WHAT YOU HAVE TO DO: Return all the entries below exactly, except for the images they hold.

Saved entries
((

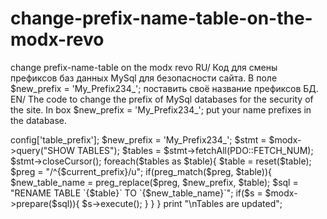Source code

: # change-prefix-name-table-on-the-modx-revo
change prefix-name-table on the modx revo
RU/
Код для смены префиксов баз данных MySql для безопасности сайта.
В поле $new_prefix = 'My_Prefix234_'; поставить своё название префиксов БД.
EN/
The code to change the prefix of MySql databases for the security of the site.
In box $new_prefix = 'My_Prefix234_'; put your name prefixes in the database.

<?php
ini_set("max_execution_time", 0);
ignore_user_abort(true);

$current_prefix = $modx->config['table_prefix'];

$new_prefix = 'My_Prefix234_';

$stmt = $modx->query("SHOW TABLES");
$tables = $stmt->fetchAll(PDO::FETCH_NUM);
$stmt->closeCursor();

foreach($tables as $table){
    
    $table = reset($table);
    
    $preg = "/^{$current_prefix}/u";
    
    if(preg_match($preg, $table)){
        $new_table_name = preg_replace($preg, $new_prefix, $table);
        $sql = "RENAME TABLE `{$table}` TO `{$new_table_name}`";
        if($s = $modx->prepare($sql)){
            $s->execute();
        }
    }
}

print "\nTables are updated";
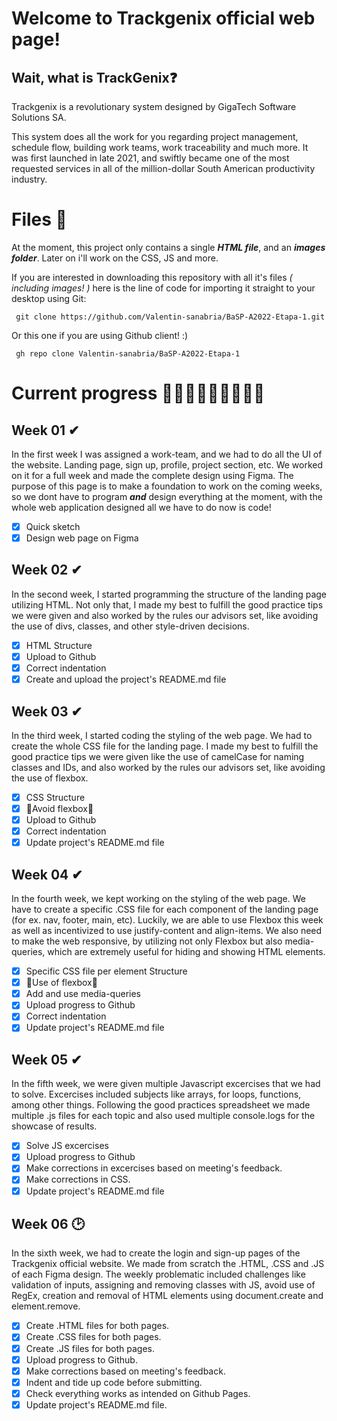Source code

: ﻿# Welcome to Trackgenix official web page!

## Wait, what is TrackGenix❓
Trackgenix is a revolutionary system designed by GigaTech Software Solutions SA.  

This system does all the work for you regarding project management, schedule flow, building work teams, work traceability and much more. It was first launched in late 2021, and swiftly became one of the most requested services in all of the million-dollar South American productivity industry.

# Files 📄
At the moment, this project only contains a single *****HTML** file***, and an ***images folder***. Later on i'll work on the CSS, JS and more. 

If you are interested in downloading this repository with all it's files *( including images! )* here is the line of code for importing it straight to your desktop using Git:

     git clone https://github.com/Valentin-sanabria/BaSP-A2022-Etapa-1.git

 Or this one if you are using Github client! :)

     gh repo clone Valentin-sanabria/BaSP-A2022-Etapa-1

# Current  progress 👨🏻‍💻👨🏼‍💻👨🏽‍💻
## Week 01 ✔

In the first week I was assigned a work-team, and we had to do all the UI of the website. Landing page, sign up, profile, project section, etc. We worked on it for a full week and made the complete design using Figma. The purpose of this page is to make a foundation to work on the coming weeks, so we dont have to program ***and*** design everything at the moment, with the whole web application designed all we have to do now is code!
 - [x] Quick sketch
 - [x]  Design web page on Figma

## Week 02 ✔

In the second week, I started programming the structure of the landing page utilizing HTML. Not only that, I made my best to fulfill the good practice tips we were given and also worked by the rules our advisors set, like avoiding the use of divs, classes, and other style-driven decisions.

 - [x] HTML Structure
 - [x] Upload to Github
 - [x] Correct indentation
 - [x] Create and upload the project's README.md file

## Week 03 ✔

In the third week, I started coding the styling of the web page. We had to create the whole CSS file for the landing page. I made my best to fulfill the good practice tips we were given like the use of camelCase for naming classes and IDs, and also worked by the rules our advisors set, like avoiding the use of flexbox.

 - [x] CSS Structure
 - [x] 🤕Avoid flexbox🤕
 - [x] Upload to Github
 - [x] Correct indentation
 - [x] Update project's README.md file

## Week 04  ✔


In the fourth week, we kept working on the styling of the web page. We have to create a specific .CSS file for each component of the landing page (for ex. nav, footer, main, etc). Luckily, we are able to use Flexbox this week as well as incentivized to use justify-content and align-items. We also need to make the web responsive, by utilizing not only Flexbox but also media-queries, which are extremely useful for hiding and showing HTML elements.

 - [x] Specific CSS file per element Structure
 - [x] 🥳Use of flexbox🥳
 - [x] Add and use media-queries
 - [x] Upload  progress to Github
 - [x] Correct indentation
 - [x] Update project's README.md file

## Week 05  ✔

In the fifth week, we were given multiple Javascript excercises that we had to solve. Excercises included subjects like arrays, for loops, functions, among other things. Following the good practices spreadsheet we made multiple .js files for each topic and also used multiple console.logs for the showcase of results.  

 - [x] Solve JS excercises
 - [x] Upload progress to Github
 - [x] Make corrections in excercises based on meeting's feedback.
 - [x] Make corrections in CSS.
 - [x] Update project's README.md file

## Week 06 🕑

In the sixth week, we had to create the login and sign-up pages of the Trackgenix official website. We made from scratch the .HTML, .CSS and .JS of each Figma design. The weekly problematic included challenges like validation of inputs, assigning and removing classes with JS, avoid use of RegEx, creation and removal of HTML elements using document.create and element.remove.

 - [x] Create .HTML files for both pages.
 - [x] Create .CSS files for both pages.
 - [x] Create .JS files for both pages.
 - [x] Upload progress to Github.
 - [x] Make corrections based on meeting's feedback.
 - [x] Indent and tide up code before submitting.
 - [x] Check everything works as intended on Github Pages.
 - [x] Update project's README.md file.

))

ANSWER BELOW:
Source code

: # change-prefix-name-table-on-the-modx-revo
change prefix-name-table on the modx revo
RU/
Код для смены префиксов баз данных MySql для безопасности сайта.
В поле $new_prefix = 'My_Prefix234_'; поставить своё название префиксов БД.
EN/
The code to change the prefix of MySql databases for the security of the site.
In box $new_prefix = 'My_Prefix234_'; put your name prefixes in the database.

<?php
ini_set("max_execution_time", 0);
ignore_user_abort(true);

$current_prefix = $modx->config['table_prefix'];

$new_prefix = 'My_Prefix234_';

$stmt = $modx->query("SHOW TABLES");
$tables = $stmt->fetchAll(PDO::FETCH_NUM);
$stmt->closeCursor();

foreach($tables as $table){
    
    $table = reset($table);
    
    $preg = "/^{$current_prefix}/u";
    
    if(preg_match($preg, $table)){
        $new_table_name = preg_replace($preg, $new_prefix, $table);
        $sql = "RENAME TABLE `{$table}` TO `{$new_table_name}`";
        if($s = $modx->prepare($sql)){
            $s->execute();
        }
    }
}

print "\nTables are updated";
Source code

: ﻿# Welcome to Trackgenix official web page!

## Wait, what is TrackGenix❓
Trackgenix is a revolutionary system designed by GigaTech Software Solutions SA.  

This system does all the work for you regarding project management, schedule flow, building work teams, work traceability and much more. It was first launched in late 2021, and swiftly became one of the most requested services in all of the million-dollar South American productivity industry.

# Files 📄
At the moment, this project only contains a single *****HTML** file***, and an ***images folder***. Later on i'll work on the CSS, JS and more. 

If you are interested in downloading this repository with all it's files *( including images! )* here is the line of code for importing it straight to your desktop using Git:

     git clone https://github.com/Valentin-sanabria/BaSP-A2022-Etapa-1.git

 Or this one if you are using Github client! :)

     gh repo clone Valentin-sanabria/BaSP-A2022-Etapa-1

# Current  progress 👨🏻‍💻👨🏼‍💻👨🏽‍💻
## Week 01 ✔

In the first week I was assigned a work-team, and we had to do all the UI of the website. Landing page, sign up, profile, project section, etc. We worked on it for a full week and made the complete design using Figma. The purpose of this page is to make a foundation to work on the coming weeks, so we dont have to program ***and*** design everything at the moment, with the whole web application designed all we have to do now is code!
 - [x] Quick sketch
 - [x]  Design web page on Figma

## Week 02 ✔

In the second week, I started programming the structure of the landing page utilizing HTML. Not only that, I made my best to fulfill the good practice tips we were given and also worked by the rules our advisors set, like avoiding the use of divs, classes, and other style-driven decisions.

 - [x] HTML Structure
 - [x] Upload to Github
 - [x] Correct indentation
 - [x] Create and upload the project's README.md file

## Week 03 ✔

In the third week, I started coding the styling of the web page. We had to create the whole CSS file for the landing page. I made my best to fulfill the good practice tips we were given like the use of camelCase for naming classes and IDs, and also worked by the rules our advisors set, like avoiding the use of flexbox.

 - [x] CSS Structure
 - [x] 🤕Avoid flexbox🤕
 - [x] Upload to Github
 - [x] Correct indentation
 - [x] Update project's README.md file

## Week 04  ✔


In the fourth week, we kept working on the styling of the web page. We have to create a specific .CSS file for each component of the landing page (for ex. nav, footer, main, etc). Luckily, we are able to use Flexbox this week as well as incentivized to use justify-content and align-items. We also need to make the web responsive, by utilizing not only Flexbox but also media-queries, which are extremely useful for hiding and showing HTML elements.

 - [x] Specific CSS file per element Structure
 - [x] 🥳Use of flexbox🥳
 - [x] Add and use media-queries
 - [x] Upload  progress to Github
 - [x] Correct indentation
 - [x] Update project's README.md file

## Week 05  ✔

In the fifth week, we were given multiple Javascript excercises that we had to solve. Excercises included subjects like arrays, for loops, functions, among other things. Following the good practices spreadsheet we made multiple .js files for each topic and also used multiple console.logs for the showcase of results.  

 - [x] Solve JS excercises
 - [x] Upload progress to Github
 - [x] Make corrections in excercises based on meeting's feedback.
 - [x] Make corrections in CSS.
 - [x] Update project's README.md file

## Week 06 🕑

In the sixth week, we had to create the login and sign-up pages of the Trackgenix official website. We made from scratch the .HTML, .CSS and .JS of each Figma design. The weekly problematic included challenges like validation of inputs, assigning and removing classes with JS, avoid use of RegEx, creation and removal of HTML elements using document.create and element.remove.

 - [x] Create .HTML files for both pages.
 - [x] Create .CSS files for both pages.
 - [x] Create .JS files for both pages.
 - [x] Upload progress to Github.
 - [x] Make corrections based on meeting's feedback.
 - [x] Indent and tide up code before submitting.
 - [x] Check everything works as intended on Github Pages.
 - [x] Update project's README.md file.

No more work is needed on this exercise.